The “Palestinian Authority” is a term generally used to define two separate and rival governmental factions: the Palestinian Liberation Organization (PLO), which controls certain Palestinian areas of the West Bank, and Hamas, which controls the Gaza Strip. Both are completely dictatorial regimes, lacking democracy, proper rule of law and an independent court system. Neither faction is currently willing to negotiate with Israel in order to find a mutually-agreed upon solution to the conflict, and both share the same explicitly-declared goal of attaining Palestinian control over all of Israel, from the Jordan River to the Mediterranean Sea, which they commonly refer to as Palestine. The two organizations differ, however, on how to reach their objectives. Whereas Hamas asserts that only violent warfare against Israel will achieve its goals, the PLO prefers a diplomatic assault on the Jewish state.

In its latest attack on Israel, the PLO has been validated by the International Criminal Court in The Hague (ICC), which decided on Feb. 5 that it can investigate alleged crimes by Israeli leaders in the West Bank, East Jerusalem and the Gaza Strip. Sadly this decision, in essence, is willful consent by the ICC to be misused as an unconventional weapon against the Jewish state in the hands of the PLO.

The ICC was created by the United Nations on July 1, 2002, under the Rome Statute, as a forum for prosecuting individuals accused of genocide, war crimes and crimes against humanity. In accordance with the Rome Statute, its constitutional document, the ICC’s jurisdiction is limited to states which have ratified the Rome Statute and which have no effective legal framework for prosecuting leaders who carry out such heinous crimes. This has made the ICC relatively fruitless in achieving its goals, since large countries such as China, India and Russia never ratified the Rome Statute (although the latter is a signatory). For this and other reasons, the ICC has proven itself to be absolutely impotent in prosecuting serious war crimes, such as those which have taken place recently in Syria, Russia, Iran, Chechnya and the Crimea, as well as those of the Houthis and the Saudis in Yemen. The recent decision of the ICC to investigate alleged crimes by Israeli leaders is absolutely scandalous for several reasons.

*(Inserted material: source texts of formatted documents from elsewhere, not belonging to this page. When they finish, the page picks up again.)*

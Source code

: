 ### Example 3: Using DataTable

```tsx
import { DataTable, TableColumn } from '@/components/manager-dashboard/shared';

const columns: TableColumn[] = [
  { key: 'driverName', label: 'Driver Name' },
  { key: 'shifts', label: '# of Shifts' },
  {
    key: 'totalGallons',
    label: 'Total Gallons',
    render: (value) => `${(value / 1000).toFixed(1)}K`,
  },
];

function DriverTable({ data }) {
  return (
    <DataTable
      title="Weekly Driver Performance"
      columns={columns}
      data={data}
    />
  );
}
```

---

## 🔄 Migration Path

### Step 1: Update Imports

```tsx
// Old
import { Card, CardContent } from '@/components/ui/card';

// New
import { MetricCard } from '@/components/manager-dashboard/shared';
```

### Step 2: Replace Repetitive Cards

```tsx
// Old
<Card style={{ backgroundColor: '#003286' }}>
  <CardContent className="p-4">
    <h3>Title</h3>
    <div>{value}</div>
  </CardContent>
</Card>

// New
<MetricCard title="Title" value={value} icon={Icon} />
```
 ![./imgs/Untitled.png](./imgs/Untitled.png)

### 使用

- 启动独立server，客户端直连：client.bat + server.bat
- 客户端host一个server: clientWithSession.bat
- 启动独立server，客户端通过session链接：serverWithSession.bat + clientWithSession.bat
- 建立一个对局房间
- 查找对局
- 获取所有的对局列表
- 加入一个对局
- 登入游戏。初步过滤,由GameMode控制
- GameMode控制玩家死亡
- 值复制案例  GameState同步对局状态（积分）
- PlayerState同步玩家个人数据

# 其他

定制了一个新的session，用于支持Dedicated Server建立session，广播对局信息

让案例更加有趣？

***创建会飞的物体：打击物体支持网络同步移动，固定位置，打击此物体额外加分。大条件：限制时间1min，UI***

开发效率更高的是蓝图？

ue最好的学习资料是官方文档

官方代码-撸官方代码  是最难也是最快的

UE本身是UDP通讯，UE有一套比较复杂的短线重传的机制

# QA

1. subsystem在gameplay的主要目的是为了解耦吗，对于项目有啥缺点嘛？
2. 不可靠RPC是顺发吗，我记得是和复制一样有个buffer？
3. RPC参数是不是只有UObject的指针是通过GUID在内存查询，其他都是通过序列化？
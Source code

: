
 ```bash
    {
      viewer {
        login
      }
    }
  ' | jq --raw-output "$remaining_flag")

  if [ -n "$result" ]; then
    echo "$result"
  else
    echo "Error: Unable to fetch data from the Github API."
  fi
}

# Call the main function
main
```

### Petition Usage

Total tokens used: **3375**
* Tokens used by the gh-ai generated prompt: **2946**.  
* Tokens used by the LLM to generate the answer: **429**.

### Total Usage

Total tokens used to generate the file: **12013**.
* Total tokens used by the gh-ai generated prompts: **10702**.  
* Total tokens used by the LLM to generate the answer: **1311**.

First of all, nothing vaguely reminiscent of genocide, war crimes or crimes against humanity have taken place by Israeli leaders in the West Bank, East Jerusalem or the Gaza Strip. On the other hand, crimes including torture and executions without trial, have unquestionably been committed by both Hamas and the PLO in those areas.

Secondly, unlike the Palestinian Authority, Israel has not ratified, and is not party to, the Rome Statute.

Lastly, Israel – in stark contrast to the Palestinians – has no need for the ICC. It actually has an independent court system with a robust rule of law that frequently prosecutes its most senior leaders, including former President Moshe Katsav and Prime Minister Ehud Olmert who spent time in jail, as well as the three current criminal trials taking place against Prime Minister Benjamin Netanyahu. This is the only case in its history in which the ICC has granted membership to the Rome Statute to a non-state actor (Palestine), as well as claimed jurisdiction over the territory of a non-member state (Israel). To the extent that the ICC has any jurisdiction in such areas, it should actually be limited to the prosecution of war crimes by Palestinians. In fact, on March 6, 2017, I personally submitted a request to the ICC, on behalf of the Jerusalem Institute of Justice (JIJ), to prosecute the supreme leader of Hamas, Ismail Haniyeh for war crimes against Palestinians in the Gaza Strip. JIJ’s request included hundreds of pages of irrefutable evidence that such crimes had been committed against innocent Palestinians, including using them as human shields and stockpiling weapons in civilian infrastructure, further placing them in harm’s way.

So far it appears that JIJ’s request to investigate Haniyeh has fallen on deaf ears. By refusing to properly use its authority to prosecute war crimes by Palestinian leaders, while actively pursuing Israeli leaders outside of its jurisdiction, the ICC has applied a blatant double standard to the Jewish state. The only term which fittingly defines the singling out of, and applying a double standard to, the only Jewish state in the world is: anti-Semitism. The anti-Semitic treatment of Israel by a UN-sanctioned body should not come as a surprise to anyone living in 2021. But it is a disgrace of epic proportions that a court of law specifically dedicated to prosecuting war crimes should be used as a weapon against Israel, in the hands of the PLO, which itself has a rich history of carrying out war crimes.